___ Provided information ___

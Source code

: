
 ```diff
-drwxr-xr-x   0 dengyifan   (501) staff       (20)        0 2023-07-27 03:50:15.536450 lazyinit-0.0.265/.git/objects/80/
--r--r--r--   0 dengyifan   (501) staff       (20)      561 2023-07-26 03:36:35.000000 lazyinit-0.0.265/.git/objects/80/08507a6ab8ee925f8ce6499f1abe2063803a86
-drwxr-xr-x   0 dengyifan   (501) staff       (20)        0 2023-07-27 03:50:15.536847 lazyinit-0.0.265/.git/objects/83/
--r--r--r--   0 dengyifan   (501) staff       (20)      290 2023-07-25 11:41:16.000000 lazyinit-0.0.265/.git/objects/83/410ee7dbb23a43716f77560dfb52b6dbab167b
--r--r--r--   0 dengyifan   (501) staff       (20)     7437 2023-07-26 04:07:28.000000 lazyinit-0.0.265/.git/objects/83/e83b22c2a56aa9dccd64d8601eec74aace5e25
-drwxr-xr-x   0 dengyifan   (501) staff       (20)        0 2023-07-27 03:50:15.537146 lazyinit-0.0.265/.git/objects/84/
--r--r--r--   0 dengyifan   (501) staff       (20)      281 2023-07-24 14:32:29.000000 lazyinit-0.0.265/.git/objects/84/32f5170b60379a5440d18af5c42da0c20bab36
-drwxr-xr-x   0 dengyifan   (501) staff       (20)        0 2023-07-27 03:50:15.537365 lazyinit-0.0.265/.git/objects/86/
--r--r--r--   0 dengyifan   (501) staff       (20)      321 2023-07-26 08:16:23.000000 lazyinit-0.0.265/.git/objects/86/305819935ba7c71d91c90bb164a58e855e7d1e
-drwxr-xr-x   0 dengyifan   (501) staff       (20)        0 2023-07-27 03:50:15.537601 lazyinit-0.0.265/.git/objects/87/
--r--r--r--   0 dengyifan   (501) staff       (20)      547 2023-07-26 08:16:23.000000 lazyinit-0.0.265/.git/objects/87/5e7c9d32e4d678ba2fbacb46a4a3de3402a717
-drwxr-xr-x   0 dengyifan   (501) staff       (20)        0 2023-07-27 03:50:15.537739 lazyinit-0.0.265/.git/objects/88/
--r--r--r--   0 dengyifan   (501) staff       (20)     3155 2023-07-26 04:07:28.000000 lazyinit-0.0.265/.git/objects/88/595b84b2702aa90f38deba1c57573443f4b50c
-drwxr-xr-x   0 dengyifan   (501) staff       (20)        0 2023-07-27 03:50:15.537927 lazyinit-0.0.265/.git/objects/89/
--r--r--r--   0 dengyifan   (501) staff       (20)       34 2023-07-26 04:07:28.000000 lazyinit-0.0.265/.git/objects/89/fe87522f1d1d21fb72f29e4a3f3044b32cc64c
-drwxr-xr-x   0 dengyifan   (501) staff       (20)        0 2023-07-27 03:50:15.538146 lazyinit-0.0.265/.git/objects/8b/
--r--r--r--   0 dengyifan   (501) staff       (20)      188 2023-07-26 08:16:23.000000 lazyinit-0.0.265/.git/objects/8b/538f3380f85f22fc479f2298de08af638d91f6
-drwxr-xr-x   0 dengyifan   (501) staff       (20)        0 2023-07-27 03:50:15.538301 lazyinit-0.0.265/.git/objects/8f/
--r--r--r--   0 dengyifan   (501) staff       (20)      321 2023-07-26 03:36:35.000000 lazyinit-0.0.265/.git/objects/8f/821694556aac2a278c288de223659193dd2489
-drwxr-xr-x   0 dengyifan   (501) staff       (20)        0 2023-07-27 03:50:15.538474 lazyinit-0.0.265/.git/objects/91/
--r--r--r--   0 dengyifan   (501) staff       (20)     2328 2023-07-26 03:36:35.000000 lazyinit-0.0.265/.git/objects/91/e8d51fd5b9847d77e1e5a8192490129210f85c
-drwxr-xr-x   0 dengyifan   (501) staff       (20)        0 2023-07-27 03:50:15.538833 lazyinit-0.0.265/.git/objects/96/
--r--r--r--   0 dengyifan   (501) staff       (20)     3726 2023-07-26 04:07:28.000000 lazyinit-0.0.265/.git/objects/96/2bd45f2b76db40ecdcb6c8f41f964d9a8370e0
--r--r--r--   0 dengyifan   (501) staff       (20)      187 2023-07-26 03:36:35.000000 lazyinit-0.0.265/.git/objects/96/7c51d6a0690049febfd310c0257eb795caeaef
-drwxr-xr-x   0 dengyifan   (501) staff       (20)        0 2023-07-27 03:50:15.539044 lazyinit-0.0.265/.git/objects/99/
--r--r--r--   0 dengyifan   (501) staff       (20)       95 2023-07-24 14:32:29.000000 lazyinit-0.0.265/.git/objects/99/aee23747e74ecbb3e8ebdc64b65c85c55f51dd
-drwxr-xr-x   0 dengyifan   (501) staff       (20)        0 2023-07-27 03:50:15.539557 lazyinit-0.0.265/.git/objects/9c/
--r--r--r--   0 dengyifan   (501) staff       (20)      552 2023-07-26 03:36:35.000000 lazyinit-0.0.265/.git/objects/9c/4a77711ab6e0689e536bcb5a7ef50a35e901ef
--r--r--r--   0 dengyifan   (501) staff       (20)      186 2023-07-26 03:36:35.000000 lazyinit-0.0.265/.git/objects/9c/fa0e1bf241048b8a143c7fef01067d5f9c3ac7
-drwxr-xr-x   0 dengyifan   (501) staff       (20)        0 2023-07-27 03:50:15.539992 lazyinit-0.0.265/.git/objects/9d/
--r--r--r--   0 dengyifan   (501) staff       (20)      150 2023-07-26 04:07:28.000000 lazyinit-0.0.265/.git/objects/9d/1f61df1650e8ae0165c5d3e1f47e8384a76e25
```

___

• [About this exercise] Could you return every record above exactly as written?

• [Answer box]
Source code

:
 ```diff
-drwxr-xr-x   0 dengyifan   (501) staff       (20)        0 2023-07-27 03:50:15.536450 lazyinit-0.0.265/.git/objects/80/
--r--r--r--   0 dengyifan   (501) staff       (20)      561 2023-07-26 03:36:35.000000 lazyinit-0.0.265/.git/objects/80/08507a6ab8ee925f8ce6499f1abe2063803a86
-drwxr-xr-x   0 dengyifan   (501) staff       (20)        0 2023-07-27 03:50:15.536847 lazyinit-0.0.265/.git/objects/83/
--r--r--r--   0 dengyifan   (501) staff       (20)      290 2023-07-25 11:41:16.000000 lazyinit-0.0.265/.git/objects/83/410ee7dbb23a43716f77560dfb52b6dbab167b
--r--r--r--   0 dengyifan   (501) staff       (20)     7437 2023-07-26 04:07:28.000000 lazyinit-0.0.265/.git/objects/83/e83b22c2a56aa9dccd64d8601eec74aace5e25
-drwxr-xr-x   0 dengyifan   (501) staff       (20)        0 2023-07-27 03:50:15.537146 lazyinit-0.0.265/.git/objects/84/
--r--r--r--   0 dengyifan   (501) staff       (20)      281 2023-07-24 14:32:29.000000 lazyinit-0.0.265/.git/objects/84/32f5170b60379a5440d18af5c42da0c20bab36
-drwxr-xr-x   0 dengyifan   (501) staff       (20)        0 2023-07-27 03:50:15.537365 lazyinit-0.0.265/.git/objects/86/
--r--r--r--   0 dengyifan   (501) staff       (20)      321 2023-07-26 08:16:23.000000 lazyinit-0.0.265/.git/objects/86/305819935ba7c71d91c90bb164a58e855e7d1e
-drwxr-xr-x   0 dengyifan   (501) staff       (20)        0 2023-07-27 03:50:15.537601 lazyinit-0.0.265/.git/objects/87/
--r--r--r--   0 dengyifan   (501) staff       (20)      547 2023-07-26 08:16:23.000000 lazyinit-0.0.265/.git/objects/87/5e7c9d32e4d678ba2fbacb46a4a3de3402a717
-drwxr-xr-x   0 dengyifan   (501) staff       (20)        0 2023-07-27 03:50:15.537739 lazyinit-0.0.265/.git/objects/88/
--r--r--r--   0 dengyifan   (501) staff       (20)     3155 2023-07-26 04:07:28.000000 lazyinit-0.0.265/.git/objects/88/595b84b2702aa90f38deba1c57573443f4b50c
-drwxr-xr-x   0 dengyifan   (501) staff       (20)        0 2023-07-27 03:50:15.537927 lazyinit-0.0.265/.git/objects/89/
--r--r--r--   0 dengyifan   (501) staff       (20)       34 2023-07-26 04:07:28.000000 lazyinit-0.0.265/.git/objects/89/fe87522f1d1d21fb72f29e4a3f3044b32cc64c
-drwxr-xr-x   0 dengyifan   (501) staff       (20)        0 2023-07-27 03:50:15.538146 lazyinit-0.0.265/.git/objects/8b/
--r--r--r--   0 dengyifan   (501) staff       (20)      188 2023-07-26 08:16:23.000000 lazyinit-0.0.265/.git/objects/8b/538f3380f85f22fc479f2298de08af638d91f6
-drwxr-xr-x   0 dengyifan   (501) staff       (20)        0 2023-07-27 03:50:15.538301 lazyinit-0.0.265/.git/objects/8f/
--r--r--r--   0 dengyifan   (501) staff       (20)      321 2023-07-26 03:36:35.000000 lazyinit-0.0.265/.git/objects/8f/821694556aac2a278c288de223659193dd2489
-drwxr-xr-x   0 dengyifan   (501) staff       (20)        0 2023-07-27 03:50:15.538474 lazyinit-0.0.265/.git/objects/91/
--r--r--r--   0 dengyifan   (501) staff       (20)     2328 2023-07-26 03:36:35.000000 lazyinit-0.0.265/.git/objects/91/e8d51fd5b9847d77e1e5a8192490129210f85c
-drwxr-xr-x   0 dengyifan   (501) staff       (20)        0 2023-07-27 03:50:15.538833 lazyinit-0.0.265/.git/objects/96/
--r--r--r--   0 dengyifan   (501) staff       (20)     3726 2023-07-26 04:07:28.000000 lazyinit-0.0.265/.git/objects/96/2bd45f2b76db40ecdcb6c8f41f964d9a8370e0
--r--r--r--   0 dengyifan   (501) staff       (20)      187 2023-07-26 03:36:35.000000 lazyinit-0.0.265/.git/objects/96/7c51d6a0690049febfd310c0257eb795caeaef
-drwxr-xr-x   0 dengyifan   (501) staff       (20)        0 2023-07-27 03:50:15.539044 lazyinit-0.0.265/.git/objects/99/
--r--r--r--   0 dengyifan   (501) staff       (20)       95 2023-07-24 14:32:29.000000 lazyinit-0.0.265/.git/objects/99/aee23747e74ecbb3e8ebdc64b65c85c55f51dd
-drwxr-xr-x   0 dengyifan   (501) staff       (20)        0 2023-07-27 03:50:15.539557 lazyinit-0.0.265/.git/objects/9c/
--r--r--r--   0 dengyifan   (501) staff       (20)      552 2023-07-26 03:36:35.000000 lazyinit-0.0.265/.git/objects/9c/4a77711ab6e0689e536bcb5a7ef50a35e901ef
--r--r--r--   0 dengyifan   (501) staff       (20)      186 2023-07-26 03:36:35.000000 lazyinit-0.0.265/.git/objects/9c/fa0e1bf241048b8a143c7fef01067d5f9c3ac7
-drwxr-xr-x   0 dengyifan   (501) staff       (20)        0 2023-07-27 03:50:15.539992 lazyinit-0.0.265/.git/objects/9d/
--r--r--r--   0 dengyifan   (501) staff       (20)      150 2023-07-26 04:07:28.000000 lazyinit-0.0.265/.git/objects/9d/1f61df1650e8ae0165c5d3e1f47e8384a76e25
```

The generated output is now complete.